TASK TO COMPLETE:
How many lines below contain the word "good"? Reply solely with the number.

RECORDS SUPPLIED:
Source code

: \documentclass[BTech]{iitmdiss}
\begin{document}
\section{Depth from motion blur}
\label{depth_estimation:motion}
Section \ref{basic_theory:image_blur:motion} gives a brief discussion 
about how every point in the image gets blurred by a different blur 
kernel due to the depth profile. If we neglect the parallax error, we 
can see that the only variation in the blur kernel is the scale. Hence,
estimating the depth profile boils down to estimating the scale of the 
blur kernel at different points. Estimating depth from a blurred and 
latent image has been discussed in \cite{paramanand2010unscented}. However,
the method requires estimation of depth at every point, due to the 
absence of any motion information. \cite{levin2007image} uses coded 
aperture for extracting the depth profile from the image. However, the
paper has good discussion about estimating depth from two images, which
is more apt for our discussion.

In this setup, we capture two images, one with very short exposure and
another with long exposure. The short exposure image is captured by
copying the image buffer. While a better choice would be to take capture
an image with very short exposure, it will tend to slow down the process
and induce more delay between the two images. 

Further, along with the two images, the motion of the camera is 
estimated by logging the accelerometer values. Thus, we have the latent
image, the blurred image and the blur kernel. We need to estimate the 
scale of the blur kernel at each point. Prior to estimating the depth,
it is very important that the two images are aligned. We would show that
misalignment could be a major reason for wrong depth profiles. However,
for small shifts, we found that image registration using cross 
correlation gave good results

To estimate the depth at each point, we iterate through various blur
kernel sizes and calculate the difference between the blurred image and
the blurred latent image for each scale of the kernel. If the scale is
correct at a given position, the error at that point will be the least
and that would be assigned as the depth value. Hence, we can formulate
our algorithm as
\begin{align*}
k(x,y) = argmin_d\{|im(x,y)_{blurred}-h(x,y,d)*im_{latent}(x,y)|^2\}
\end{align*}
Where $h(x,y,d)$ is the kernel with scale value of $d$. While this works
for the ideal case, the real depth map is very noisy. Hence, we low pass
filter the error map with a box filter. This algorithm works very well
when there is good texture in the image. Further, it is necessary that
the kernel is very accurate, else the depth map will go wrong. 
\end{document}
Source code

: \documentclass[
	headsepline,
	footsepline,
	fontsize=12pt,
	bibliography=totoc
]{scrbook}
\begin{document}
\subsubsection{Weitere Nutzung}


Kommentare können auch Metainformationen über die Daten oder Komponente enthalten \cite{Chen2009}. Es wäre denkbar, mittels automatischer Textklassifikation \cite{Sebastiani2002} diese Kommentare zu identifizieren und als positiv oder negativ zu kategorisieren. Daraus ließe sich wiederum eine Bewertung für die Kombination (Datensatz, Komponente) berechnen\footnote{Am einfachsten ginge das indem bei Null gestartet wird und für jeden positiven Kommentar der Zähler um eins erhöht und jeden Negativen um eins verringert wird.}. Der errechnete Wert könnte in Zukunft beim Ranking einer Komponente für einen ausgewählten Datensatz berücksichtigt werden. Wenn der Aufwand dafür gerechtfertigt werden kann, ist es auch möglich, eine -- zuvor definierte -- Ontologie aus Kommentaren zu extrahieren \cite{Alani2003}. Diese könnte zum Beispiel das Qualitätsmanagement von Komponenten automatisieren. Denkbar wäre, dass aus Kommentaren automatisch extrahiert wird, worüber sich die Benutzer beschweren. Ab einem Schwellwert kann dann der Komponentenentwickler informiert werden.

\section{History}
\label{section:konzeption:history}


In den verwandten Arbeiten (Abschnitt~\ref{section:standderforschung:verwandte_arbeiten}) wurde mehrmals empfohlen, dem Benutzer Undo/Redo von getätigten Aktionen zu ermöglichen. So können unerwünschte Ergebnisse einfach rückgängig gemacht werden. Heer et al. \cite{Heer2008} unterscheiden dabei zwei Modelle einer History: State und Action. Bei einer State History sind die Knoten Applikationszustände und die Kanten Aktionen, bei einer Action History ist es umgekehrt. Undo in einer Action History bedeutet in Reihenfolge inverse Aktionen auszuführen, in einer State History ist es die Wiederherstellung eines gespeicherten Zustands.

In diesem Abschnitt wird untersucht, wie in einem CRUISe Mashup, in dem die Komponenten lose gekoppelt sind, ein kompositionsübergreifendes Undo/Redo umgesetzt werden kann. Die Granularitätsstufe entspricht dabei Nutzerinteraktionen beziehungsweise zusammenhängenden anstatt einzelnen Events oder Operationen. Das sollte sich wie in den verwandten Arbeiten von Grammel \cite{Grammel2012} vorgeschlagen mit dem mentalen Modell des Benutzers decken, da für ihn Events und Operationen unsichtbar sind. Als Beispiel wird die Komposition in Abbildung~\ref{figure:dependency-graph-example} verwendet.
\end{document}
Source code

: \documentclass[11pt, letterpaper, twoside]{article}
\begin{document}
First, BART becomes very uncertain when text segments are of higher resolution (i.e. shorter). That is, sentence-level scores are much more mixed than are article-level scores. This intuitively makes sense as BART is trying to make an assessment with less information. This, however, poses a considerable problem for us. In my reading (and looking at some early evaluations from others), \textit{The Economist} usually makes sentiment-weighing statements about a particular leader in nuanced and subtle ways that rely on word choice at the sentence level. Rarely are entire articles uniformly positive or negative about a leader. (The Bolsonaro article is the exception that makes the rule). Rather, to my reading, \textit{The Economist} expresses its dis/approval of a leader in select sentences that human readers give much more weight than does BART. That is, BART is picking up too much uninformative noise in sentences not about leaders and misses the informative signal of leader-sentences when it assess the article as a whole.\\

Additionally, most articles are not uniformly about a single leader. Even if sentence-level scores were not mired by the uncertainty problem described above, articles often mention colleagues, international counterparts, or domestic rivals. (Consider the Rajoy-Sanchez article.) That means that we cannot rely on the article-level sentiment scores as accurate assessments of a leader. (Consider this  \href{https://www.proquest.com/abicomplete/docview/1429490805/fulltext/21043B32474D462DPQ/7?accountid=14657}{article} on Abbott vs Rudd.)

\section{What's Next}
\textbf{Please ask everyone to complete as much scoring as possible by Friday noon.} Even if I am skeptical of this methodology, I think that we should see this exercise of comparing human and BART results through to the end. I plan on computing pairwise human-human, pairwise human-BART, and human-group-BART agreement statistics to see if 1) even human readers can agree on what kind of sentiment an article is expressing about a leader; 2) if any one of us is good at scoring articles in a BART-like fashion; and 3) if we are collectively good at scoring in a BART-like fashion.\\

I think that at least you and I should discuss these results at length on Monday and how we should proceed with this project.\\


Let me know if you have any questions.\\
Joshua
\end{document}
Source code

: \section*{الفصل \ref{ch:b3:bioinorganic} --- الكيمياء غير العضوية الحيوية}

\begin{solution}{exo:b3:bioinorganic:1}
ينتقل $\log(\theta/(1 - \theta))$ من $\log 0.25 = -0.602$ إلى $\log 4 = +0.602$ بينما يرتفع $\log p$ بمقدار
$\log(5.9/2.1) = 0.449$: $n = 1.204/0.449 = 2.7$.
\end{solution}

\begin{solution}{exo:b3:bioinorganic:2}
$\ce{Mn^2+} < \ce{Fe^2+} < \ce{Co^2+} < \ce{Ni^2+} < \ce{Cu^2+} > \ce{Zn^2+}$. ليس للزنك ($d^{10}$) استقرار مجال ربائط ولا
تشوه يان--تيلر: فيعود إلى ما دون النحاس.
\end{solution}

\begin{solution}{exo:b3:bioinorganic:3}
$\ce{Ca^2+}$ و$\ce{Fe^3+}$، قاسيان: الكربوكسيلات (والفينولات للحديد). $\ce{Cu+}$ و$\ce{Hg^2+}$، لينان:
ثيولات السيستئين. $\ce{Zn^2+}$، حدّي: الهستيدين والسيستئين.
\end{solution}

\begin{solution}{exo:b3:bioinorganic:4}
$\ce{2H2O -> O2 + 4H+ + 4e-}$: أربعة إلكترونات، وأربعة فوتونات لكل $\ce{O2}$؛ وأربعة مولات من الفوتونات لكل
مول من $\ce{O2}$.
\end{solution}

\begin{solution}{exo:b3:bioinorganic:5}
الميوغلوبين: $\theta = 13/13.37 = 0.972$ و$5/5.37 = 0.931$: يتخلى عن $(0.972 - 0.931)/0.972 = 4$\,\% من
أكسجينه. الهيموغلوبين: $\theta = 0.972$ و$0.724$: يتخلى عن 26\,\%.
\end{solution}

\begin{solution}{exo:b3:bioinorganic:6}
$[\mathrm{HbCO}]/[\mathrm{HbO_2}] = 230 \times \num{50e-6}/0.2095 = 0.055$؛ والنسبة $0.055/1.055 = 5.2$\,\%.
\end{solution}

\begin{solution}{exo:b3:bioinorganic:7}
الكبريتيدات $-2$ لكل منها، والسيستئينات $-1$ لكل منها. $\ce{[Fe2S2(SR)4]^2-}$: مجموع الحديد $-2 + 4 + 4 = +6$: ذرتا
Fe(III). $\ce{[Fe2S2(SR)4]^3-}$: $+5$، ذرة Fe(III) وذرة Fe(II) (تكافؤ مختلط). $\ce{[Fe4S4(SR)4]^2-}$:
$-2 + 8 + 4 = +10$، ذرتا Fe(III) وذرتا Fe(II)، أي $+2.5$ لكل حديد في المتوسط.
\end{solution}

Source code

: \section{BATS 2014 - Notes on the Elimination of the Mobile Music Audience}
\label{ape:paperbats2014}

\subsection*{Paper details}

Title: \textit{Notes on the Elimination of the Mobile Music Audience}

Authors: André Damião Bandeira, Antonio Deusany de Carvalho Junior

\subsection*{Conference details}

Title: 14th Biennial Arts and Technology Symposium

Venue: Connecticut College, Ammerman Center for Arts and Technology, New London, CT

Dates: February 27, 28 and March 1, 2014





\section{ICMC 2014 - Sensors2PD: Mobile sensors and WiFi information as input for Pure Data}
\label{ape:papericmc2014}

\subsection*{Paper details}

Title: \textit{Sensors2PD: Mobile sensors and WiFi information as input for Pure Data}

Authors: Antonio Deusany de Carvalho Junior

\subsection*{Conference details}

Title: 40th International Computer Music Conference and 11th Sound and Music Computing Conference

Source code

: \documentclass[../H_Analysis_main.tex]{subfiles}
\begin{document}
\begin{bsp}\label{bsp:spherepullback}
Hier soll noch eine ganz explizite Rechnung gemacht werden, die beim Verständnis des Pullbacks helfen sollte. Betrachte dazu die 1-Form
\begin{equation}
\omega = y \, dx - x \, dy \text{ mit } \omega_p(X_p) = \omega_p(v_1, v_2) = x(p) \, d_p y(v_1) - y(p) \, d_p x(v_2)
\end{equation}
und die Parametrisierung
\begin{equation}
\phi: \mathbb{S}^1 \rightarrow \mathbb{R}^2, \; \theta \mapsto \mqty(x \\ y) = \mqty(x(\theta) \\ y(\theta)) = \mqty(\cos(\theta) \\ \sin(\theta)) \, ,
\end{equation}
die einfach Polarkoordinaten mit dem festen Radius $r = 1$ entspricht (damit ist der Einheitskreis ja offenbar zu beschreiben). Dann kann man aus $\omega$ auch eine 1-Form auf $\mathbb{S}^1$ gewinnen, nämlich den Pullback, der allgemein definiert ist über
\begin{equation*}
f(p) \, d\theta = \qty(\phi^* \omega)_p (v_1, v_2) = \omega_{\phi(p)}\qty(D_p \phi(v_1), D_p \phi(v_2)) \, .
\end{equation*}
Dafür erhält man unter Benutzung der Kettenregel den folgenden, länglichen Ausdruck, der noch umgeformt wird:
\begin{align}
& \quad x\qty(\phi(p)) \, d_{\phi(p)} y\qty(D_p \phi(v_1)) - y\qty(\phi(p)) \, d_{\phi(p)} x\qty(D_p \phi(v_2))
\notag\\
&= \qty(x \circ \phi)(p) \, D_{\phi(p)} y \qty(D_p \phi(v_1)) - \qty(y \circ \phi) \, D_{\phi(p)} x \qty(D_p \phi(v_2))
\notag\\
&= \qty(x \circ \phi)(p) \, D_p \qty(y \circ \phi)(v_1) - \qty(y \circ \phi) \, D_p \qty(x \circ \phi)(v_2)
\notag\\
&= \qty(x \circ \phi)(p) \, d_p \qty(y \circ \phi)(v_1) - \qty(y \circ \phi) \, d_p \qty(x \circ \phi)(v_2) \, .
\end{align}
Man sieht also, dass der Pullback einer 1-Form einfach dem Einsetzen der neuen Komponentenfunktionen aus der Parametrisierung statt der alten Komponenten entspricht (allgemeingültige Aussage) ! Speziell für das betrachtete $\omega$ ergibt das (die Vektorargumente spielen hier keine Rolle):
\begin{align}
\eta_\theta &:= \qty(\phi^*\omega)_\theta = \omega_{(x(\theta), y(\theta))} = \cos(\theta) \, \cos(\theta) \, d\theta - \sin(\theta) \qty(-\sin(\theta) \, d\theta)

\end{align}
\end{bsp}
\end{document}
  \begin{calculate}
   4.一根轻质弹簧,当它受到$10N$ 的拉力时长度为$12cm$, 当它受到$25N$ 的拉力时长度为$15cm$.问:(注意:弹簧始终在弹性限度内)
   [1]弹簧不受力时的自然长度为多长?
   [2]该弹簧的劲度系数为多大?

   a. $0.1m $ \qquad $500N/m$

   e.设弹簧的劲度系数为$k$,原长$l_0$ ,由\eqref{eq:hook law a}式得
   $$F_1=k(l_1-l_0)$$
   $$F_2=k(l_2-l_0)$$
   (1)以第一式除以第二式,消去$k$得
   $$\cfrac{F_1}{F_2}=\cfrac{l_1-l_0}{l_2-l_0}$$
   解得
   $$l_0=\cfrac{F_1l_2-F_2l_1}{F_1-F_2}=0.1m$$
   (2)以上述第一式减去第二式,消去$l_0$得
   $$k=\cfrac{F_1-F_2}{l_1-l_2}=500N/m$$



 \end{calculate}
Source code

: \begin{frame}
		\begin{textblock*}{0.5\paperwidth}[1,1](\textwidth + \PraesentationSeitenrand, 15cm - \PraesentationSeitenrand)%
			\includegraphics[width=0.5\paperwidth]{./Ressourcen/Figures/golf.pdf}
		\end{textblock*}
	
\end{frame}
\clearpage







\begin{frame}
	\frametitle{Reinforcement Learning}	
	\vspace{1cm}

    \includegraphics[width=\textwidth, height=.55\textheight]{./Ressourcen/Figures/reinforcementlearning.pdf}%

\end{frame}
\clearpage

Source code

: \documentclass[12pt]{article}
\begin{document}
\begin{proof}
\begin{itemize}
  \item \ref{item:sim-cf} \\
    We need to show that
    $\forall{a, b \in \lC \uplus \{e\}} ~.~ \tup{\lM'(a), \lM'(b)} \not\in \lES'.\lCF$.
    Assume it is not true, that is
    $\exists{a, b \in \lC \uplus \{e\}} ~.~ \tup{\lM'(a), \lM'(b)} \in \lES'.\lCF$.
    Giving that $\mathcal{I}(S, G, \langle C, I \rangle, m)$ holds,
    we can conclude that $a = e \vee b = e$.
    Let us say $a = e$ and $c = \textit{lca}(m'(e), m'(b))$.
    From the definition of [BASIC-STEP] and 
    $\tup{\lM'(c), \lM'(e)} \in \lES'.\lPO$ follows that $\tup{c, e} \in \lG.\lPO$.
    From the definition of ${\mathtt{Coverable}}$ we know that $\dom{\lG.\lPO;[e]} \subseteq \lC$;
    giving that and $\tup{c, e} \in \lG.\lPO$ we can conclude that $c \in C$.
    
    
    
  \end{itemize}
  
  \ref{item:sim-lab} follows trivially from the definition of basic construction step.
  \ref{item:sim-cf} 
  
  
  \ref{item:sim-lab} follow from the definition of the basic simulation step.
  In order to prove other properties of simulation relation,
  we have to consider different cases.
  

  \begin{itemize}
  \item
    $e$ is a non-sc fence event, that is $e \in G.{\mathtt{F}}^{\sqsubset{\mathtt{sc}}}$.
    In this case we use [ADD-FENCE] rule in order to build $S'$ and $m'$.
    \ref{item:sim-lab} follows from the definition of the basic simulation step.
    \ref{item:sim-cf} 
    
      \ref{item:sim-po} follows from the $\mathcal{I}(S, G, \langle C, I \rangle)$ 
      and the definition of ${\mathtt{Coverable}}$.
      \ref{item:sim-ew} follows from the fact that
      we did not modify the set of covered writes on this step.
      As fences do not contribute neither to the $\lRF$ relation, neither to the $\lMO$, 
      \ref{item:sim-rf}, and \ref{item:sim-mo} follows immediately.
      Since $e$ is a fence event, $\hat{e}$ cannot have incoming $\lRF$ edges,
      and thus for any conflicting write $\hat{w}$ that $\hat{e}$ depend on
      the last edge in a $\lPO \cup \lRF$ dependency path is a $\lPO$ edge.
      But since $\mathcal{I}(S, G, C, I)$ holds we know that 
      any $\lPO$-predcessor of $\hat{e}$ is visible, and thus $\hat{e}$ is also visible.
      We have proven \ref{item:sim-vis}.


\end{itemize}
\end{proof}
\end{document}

ANSWER SECTION:
4